- Exercise prompt -
So that the copy stays text only, transcribe the data below exactly and exclude the images.

- Data records -
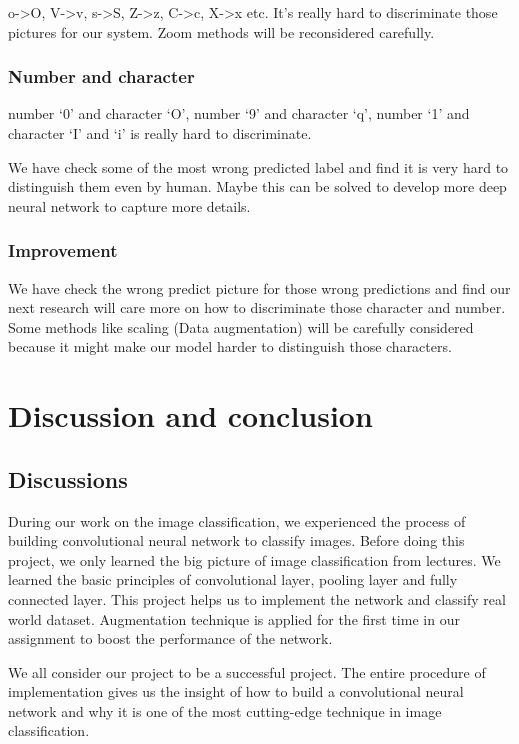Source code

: \documentclass[twoside,twocolumn]{article}
\begin{document}
o->O, V->v, s->S, Z->z, C->c, X->x etc. It's really hard to discriminate those pictures for our system. Zoom methods will be reconsidered carefully. 

\subsubsection{Number and character}

number ‘0’ and character ‘O’, number ‘9’ and character ‘q’, number ‘1’ and character ‘I’ and ‘i’ is really hard to discriminate.

We have check some of the most wrong predicted label and find it is very hard to distinguish them even by human. Maybe this can be solved to develop more deep neural network to capture more details.

\subsubsection{Improvement}

We have check the wrong predict picture for those wrong predictions and find our next research will care more on how to discriminate those character and number. Some methods like scaling (Data augmentation) will be carefully considered because it might make our model harder to distinguish those characters.


\section{Discussion and conclusion}
\subsection{Discussions}

During our work on the image classification, we experienced the process of building convolutional neural network to classify images. Before doing this project, we only learned the big picture of image classification from lectures. We learned the basic principles of convolutional layer, pooling layer and fully connected layer. This project helps us to implement the network and classify real world dataset. Augmentation technique is applied for the first time in our assignment to boost the performance of the network.

We all consider our project to be a successful project. The entire procedure of implementation gives us the insight of how to build a convolutional neural network and why it is one of the most cutting-edge technique in image classification.
\end{document}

- Expected answer -
Source code

: \documentclass[twoside,twocolumn]{article}
\begin{document}
o->O, V->v, s->S, Z->z, C->c, X->x etc. It's really hard to discriminate those pictures for our system. Zoom methods will be reconsidered carefully. 

\subsubsection{Number and character}

number ‘0’ and character ‘O’, number ‘9’ and character ‘q’, number ‘1’ and character ‘I’ and ‘i’ is really hard to discriminate.

We have check some of the most wrong predicted label and find it is very hard to distinguish them even by human. Maybe this can be solved to develop more deep neural network to capture more details.

\subsubsection{Improvement}

We have check the wrong predict picture for those wrong predictions and find our next research will care more on how to discriminate those character and number. Some methods like scaling (Data augmentation) will be carefully considered because it might make our model harder to distinguish those characters.


\section{Discussion and conclusion}
\subsection{Discussions}

During our work on the image classification, we experienced the process of building convolutional neural network to classify images. Before doing this project, we only learned the big picture of image classification from lectures. We learned the basic principles of convolutional layer, pooling layer and fully connected layer. This project helps us to implement the network and classify real world dataset. Augmentation technique is applied for the first time in our assignment to boost the performance of the network.

We all consider our project to be a successful project. The entire procedure of implementation gives us the insight of how to build a convolutional neural network and why it is one of the most cutting-edge technique in image classification.
\end{document}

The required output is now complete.